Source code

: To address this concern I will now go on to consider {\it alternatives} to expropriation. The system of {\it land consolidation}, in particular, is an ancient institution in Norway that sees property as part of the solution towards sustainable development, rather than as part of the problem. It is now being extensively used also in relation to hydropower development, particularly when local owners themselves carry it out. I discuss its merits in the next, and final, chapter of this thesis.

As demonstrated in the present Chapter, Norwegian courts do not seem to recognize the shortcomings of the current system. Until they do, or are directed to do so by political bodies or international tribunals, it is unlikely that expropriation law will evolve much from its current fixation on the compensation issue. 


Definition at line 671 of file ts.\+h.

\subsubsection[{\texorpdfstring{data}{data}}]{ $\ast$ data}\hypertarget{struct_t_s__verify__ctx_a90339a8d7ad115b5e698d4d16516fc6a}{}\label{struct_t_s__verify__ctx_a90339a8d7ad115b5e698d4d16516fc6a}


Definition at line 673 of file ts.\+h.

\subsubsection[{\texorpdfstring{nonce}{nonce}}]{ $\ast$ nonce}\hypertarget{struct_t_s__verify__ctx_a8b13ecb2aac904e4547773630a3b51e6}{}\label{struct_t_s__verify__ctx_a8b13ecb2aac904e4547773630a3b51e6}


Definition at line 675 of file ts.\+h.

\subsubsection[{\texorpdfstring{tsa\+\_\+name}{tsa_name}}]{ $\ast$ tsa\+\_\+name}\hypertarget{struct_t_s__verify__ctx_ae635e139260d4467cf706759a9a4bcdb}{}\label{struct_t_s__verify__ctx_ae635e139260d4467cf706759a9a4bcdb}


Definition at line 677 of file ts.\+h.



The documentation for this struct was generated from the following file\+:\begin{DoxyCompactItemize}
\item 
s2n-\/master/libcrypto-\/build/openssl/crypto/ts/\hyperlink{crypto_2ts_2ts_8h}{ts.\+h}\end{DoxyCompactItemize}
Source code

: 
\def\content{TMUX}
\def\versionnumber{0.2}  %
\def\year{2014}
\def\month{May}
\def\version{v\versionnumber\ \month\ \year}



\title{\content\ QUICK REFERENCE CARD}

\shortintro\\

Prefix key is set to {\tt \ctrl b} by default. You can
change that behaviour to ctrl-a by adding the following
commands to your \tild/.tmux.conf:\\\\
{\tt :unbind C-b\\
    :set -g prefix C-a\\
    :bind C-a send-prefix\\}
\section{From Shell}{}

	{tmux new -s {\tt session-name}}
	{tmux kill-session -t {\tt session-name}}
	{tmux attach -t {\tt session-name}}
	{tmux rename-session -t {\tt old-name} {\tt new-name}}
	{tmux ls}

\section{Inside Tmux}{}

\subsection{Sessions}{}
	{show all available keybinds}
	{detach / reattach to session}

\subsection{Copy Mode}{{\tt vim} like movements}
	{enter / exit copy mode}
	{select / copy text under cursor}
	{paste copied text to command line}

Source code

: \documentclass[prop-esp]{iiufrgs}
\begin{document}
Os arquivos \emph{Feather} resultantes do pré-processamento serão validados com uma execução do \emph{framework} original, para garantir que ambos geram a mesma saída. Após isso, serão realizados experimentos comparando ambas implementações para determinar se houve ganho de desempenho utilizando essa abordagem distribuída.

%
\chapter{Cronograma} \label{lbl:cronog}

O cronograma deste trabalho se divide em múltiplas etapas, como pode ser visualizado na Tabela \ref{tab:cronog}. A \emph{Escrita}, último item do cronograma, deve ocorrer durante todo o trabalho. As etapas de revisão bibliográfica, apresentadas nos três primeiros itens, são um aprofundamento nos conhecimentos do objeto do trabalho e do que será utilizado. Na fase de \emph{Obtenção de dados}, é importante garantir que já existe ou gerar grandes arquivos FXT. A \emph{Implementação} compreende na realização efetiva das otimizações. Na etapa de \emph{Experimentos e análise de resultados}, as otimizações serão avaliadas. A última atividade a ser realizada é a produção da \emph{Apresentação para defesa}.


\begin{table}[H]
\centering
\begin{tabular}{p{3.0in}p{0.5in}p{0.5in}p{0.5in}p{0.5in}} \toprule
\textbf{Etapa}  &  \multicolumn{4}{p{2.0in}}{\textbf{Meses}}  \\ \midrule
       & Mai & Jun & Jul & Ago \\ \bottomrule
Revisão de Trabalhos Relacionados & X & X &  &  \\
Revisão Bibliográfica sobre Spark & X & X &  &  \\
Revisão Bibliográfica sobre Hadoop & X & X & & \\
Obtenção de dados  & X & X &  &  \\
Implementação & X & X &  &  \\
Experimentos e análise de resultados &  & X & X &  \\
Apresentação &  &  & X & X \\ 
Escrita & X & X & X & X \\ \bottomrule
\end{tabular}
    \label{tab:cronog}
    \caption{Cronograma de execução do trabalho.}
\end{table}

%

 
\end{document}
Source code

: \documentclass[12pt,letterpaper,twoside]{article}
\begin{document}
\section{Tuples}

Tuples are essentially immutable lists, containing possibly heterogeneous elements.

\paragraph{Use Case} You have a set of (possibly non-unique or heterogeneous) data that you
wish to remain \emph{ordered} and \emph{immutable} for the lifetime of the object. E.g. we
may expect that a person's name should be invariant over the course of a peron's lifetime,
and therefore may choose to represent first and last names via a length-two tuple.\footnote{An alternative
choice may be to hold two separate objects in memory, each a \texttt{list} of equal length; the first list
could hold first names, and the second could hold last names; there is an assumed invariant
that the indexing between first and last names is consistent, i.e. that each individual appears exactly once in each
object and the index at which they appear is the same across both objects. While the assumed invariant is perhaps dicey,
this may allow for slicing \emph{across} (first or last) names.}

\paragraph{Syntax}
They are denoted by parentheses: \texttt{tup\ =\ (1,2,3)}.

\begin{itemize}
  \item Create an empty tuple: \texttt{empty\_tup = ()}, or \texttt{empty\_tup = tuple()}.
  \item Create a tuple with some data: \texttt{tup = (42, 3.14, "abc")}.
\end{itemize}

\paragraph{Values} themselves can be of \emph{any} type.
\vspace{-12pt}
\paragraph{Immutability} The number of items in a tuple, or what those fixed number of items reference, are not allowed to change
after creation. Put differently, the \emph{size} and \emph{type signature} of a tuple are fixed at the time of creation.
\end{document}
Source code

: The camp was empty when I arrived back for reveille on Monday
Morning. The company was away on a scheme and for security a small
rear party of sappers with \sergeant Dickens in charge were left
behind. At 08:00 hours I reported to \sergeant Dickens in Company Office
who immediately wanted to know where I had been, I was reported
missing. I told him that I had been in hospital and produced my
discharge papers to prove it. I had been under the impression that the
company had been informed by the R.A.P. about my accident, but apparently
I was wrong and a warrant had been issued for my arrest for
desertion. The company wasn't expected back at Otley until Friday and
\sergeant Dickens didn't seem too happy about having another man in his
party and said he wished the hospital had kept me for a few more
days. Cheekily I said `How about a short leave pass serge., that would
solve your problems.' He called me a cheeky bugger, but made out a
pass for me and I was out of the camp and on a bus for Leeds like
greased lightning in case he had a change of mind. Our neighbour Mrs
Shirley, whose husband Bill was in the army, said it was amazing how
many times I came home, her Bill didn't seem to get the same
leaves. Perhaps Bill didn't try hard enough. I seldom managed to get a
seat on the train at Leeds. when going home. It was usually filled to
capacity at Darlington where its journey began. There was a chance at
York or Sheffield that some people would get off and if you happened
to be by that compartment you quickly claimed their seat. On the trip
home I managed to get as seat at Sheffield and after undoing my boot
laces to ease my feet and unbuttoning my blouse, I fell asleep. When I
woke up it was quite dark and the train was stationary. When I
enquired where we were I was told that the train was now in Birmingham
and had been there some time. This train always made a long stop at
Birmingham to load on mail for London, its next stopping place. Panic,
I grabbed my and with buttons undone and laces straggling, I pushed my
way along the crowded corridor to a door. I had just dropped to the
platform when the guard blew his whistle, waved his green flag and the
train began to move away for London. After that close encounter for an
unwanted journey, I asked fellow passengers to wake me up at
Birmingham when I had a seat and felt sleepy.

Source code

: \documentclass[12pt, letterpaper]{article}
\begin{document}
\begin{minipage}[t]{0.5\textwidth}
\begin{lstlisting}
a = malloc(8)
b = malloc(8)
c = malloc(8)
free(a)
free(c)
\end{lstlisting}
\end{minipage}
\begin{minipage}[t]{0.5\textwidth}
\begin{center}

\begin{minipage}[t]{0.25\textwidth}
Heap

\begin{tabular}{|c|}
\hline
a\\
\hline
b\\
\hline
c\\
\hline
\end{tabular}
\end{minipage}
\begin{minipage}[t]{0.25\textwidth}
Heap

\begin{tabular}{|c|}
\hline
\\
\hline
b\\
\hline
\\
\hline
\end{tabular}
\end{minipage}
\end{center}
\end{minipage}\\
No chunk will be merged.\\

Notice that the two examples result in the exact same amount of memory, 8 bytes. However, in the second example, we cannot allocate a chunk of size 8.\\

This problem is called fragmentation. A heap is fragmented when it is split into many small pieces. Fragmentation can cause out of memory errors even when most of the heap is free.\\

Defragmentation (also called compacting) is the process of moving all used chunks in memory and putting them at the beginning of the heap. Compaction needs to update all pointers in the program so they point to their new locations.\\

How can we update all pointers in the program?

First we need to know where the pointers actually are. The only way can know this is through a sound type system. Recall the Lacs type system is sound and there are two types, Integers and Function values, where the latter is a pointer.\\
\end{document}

..........

> What you should do:
Only a number is expected: how many lines of the data include the string "content".

> Your response:
2